Wordpress is our primary platform for our online courses (including hundreds of videos, community interactions between teachers and students, a paid membership system, and more), our main site (consisting of blog, live event scheduling, and more), our shop (selling a sizable selection of physical goods), and a handful of other offerings.
  • Versatility - If you're comfortable learning some computer code, the sky is essentially the limit on what you can do with Wordpress via the thousands of available plugins.
  • Reliability - Wordpress has proven to be more stable and reliable than other services we've used.
  • Huge community for support - because of its renown and popularity, the Wordpress community is huge, and you can consequently find ideas and support among peers very easily.
  • User-friendliness - As is usually the case, there is an inverse relationship between a software's power/robustness, and its ease of use.
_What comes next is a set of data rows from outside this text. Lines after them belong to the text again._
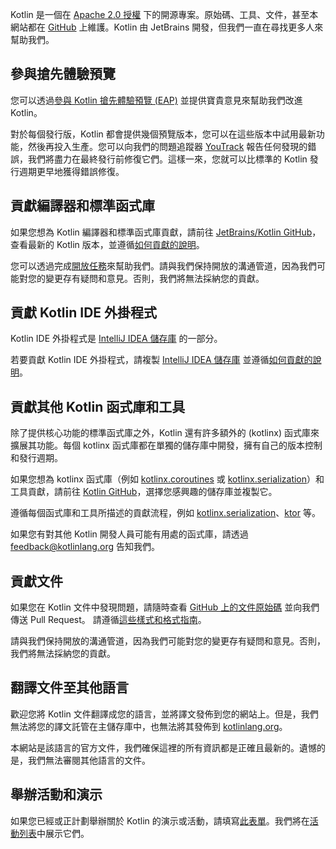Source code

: [//]: # (title: 貢獻)

Kotlin 是一個在 [Apache 2.0 授權](https://github.com/JetBrains/kotlin/blob/master/license/LICENSE.txt) 下的開源專案。原始碼、工具、文件，甚至本網站都在 [GitHub](https://github.com/jetbrains/kotlin) 上維護。Kotlin 由 JetBrains 開發，但我們一直在尋找更多人來幫助我們。

## 參與搶先體驗預覽

您可以透過[參與 Kotlin 搶先體驗預覽 (EAP)](eap.md) 並提供寶貴意見來幫助我們改進 Kotlin。

對於每個發行版，Kotlin 都會提供幾個預覽版本，您可以在這些版本中試用最新功能，然後再投入生產。您可以向我們的問題追蹤器 [YouTrack](https://kotl.in/issue) 報告任何發現的錯誤，我們將盡力在最終發行前修復它們。這樣一來，您就可以比標準的 Kotlin 發行週期更早地獲得錯誤修復。

## 貢獻編譯器和標準函式庫

如果您想為 Kotlin 編譯器和標準函式庫貢獻，請前往 [JetBrains/Kotlin GitHub](https://github.com/jetbrains/kotlin)，查看最新的 Kotlin 版本，並遵循[如何貢獻的說明](https://github.com/JetBrains/kotlin/blob/master/docs/contributing.md)。

您可以透過完成[開放任務](https://youtrack.jetbrains.com/issues/KT?q=tag:%20%7BUp%20For%20Grabs%7D%20and%20State:%20Open)來幫助我們。請與我們保持開放的溝通管道，因為我們可能對您的變更存有疑問和意見。否則，我們將無法採納您的貢獻。

## 貢獻 Kotlin IDE 外掛程式

Kotlin IDE 外掛程式是 [IntelliJ IDEA 儲存庫](https://github.com/JetBrains/intellij-community/tree/master/plugins/kotlin) 的一部分。

若要貢獻 Kotlin IDE 外掛程式，請複製 [IntelliJ IDEA 儲存庫](https://github.com/JetBrains/intellij-community/) 並遵循[如何貢獻的說明](https://github.com/JetBrains/intellij-community/blob/master/plugins/kotlin/CONTRIBUTING.md)。

## 貢獻其他 Kotlin 函式庫和工具

除了提供核心功能的標準函式庫之外，Kotlin 還有許多額外的 (kotlinx) 函式庫來擴展其功能。每個 kotlinx 函式庫都在單獨的儲存庫中開發，擁有自己的版本控制和發行週期。

如果您想為 kotlinx 函式庫（例如 [kotlinx.coroutines](https://github.com/Kotlin/kotlinx.coroutines) 或 [kotlinx.serialization](https://github.com/Kotlin/kotlinx.serialization)）和工具貢獻，請前往 [Kotlin GitHub](https://github.com/Kotlin)，選擇您感興趣的儲存庫並複製它。

遵循每個函式庫和工具所描述的貢獻流程，例如 [kotlinx.serialization](https://github.com/Kotlin/kotlinx.serialization/blob/master/CONTRIBUTING.md)、[ktor](https://github.com/ktorio/ktor/blob/master/CONTRIBUTING.md) 等。

如果您有對其他 Kotlin 開發人員可能有用處的函式庫，請透過 <feedback@kotlinlang.org> 告知我們。

## 貢獻文件

如果您在 Kotlin 文件中發現問題，請隨時查看 [GitHub 上的文件原始碼](https://github.com/JetBrains/kotlin-web-site/tree/master/docs/topics) 並向我們傳送 Pull Request。
請遵循[這些樣式和格式指南](https://docs.google.com/document/d/1mUuxK4xwzs3jtDGoJ5_zwYLaSEl13g_SuhODdFuh2Dc/edit?usp=sharing)。

請與我們保持開放的溝通管道，因為我們可能對您的變更存有疑問和意見。否則，我們將無法採納您的貢獻。

## 翻譯文件至其他語言

歡迎您將 Kotlin 文件翻譯成您的語言，並將譯文發佈到您的網站上。但是，我們無法將您的譯文託管在主儲存庫中，也無法將其發佈到 [kotlinlang.org](https://kotlinlang.org/)。

本網站是該語言的官方文件，我們確保這裡的所有資訊都是正確且最新的。遺憾的是，我們無法審閱其他語言的文件。

## 舉辦活動和演示

如果您已經或正計劃舉辦關於 Kotlin 的演示或活動，請填寫[此表單](https://surveys.jetbrains.com/s3/Submit-a-Kotlin-Talk)。我們將在[活動列表](https://kotlinlang.org/docs/events.html)中展示它們。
Making a functioning site beyond a basic template will require a learning curve, especially as more plugins are introduced to the process.
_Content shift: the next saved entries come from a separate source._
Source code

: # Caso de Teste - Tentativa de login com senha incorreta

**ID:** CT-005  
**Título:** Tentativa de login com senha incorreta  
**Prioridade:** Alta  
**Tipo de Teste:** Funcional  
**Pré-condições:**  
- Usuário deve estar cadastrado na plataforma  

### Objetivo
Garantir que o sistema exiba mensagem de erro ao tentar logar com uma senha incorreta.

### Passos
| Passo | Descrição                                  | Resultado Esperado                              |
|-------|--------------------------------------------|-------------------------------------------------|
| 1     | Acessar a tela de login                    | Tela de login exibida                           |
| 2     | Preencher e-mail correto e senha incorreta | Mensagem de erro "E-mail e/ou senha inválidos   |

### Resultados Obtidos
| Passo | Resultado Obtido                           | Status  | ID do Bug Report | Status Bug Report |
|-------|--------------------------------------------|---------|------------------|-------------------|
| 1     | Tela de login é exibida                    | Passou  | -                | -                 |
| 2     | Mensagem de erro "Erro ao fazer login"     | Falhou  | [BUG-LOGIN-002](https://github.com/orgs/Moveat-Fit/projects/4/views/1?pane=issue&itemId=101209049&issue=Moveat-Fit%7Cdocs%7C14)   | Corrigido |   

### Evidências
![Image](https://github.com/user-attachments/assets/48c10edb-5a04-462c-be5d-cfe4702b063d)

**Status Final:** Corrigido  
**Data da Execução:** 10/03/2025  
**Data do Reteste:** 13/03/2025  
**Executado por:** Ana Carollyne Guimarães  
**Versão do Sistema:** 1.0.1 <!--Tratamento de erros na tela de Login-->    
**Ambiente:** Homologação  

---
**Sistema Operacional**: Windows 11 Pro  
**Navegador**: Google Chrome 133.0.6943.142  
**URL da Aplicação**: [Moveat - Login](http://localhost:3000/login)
  • It's easy to make things ugly - Because Wordpress offers so much freedom of design and function, you have all the power in your hands to make an ugly, dysfunctional site--other services we use have a paradigm against this, and restrict design freedom to prevent you from making something "ugly."
  • Back-end interface feels dated and cluttered - The back end of Wordpress could use a little streamlining and updating. Controls and menus feel like they haven't had a face lift in a few years.
  • Online courses - Our online course site made a gigantic leap in quality when we moved from our previous platform to Wordpress. This has resulted in hundreds more membership subscriptions.
  • Shop - Wordpress has served us well for our physical goods shop too, and has been consistently reliable at completing a customer's online ordering process.
WordPress and ONTRAPORT do each have their own strengths and weaknesses--what ONTRAPORT lacks in versatility, it makes up for with user-friendliness. Really the use of either comes down to your specific needs. ONTRAPORT isn't currently equipped to build a fully-functioning website structure; it's better used for making discrete sales pages and forms (which it does at least as well or better than Wordpress, certainly more easily).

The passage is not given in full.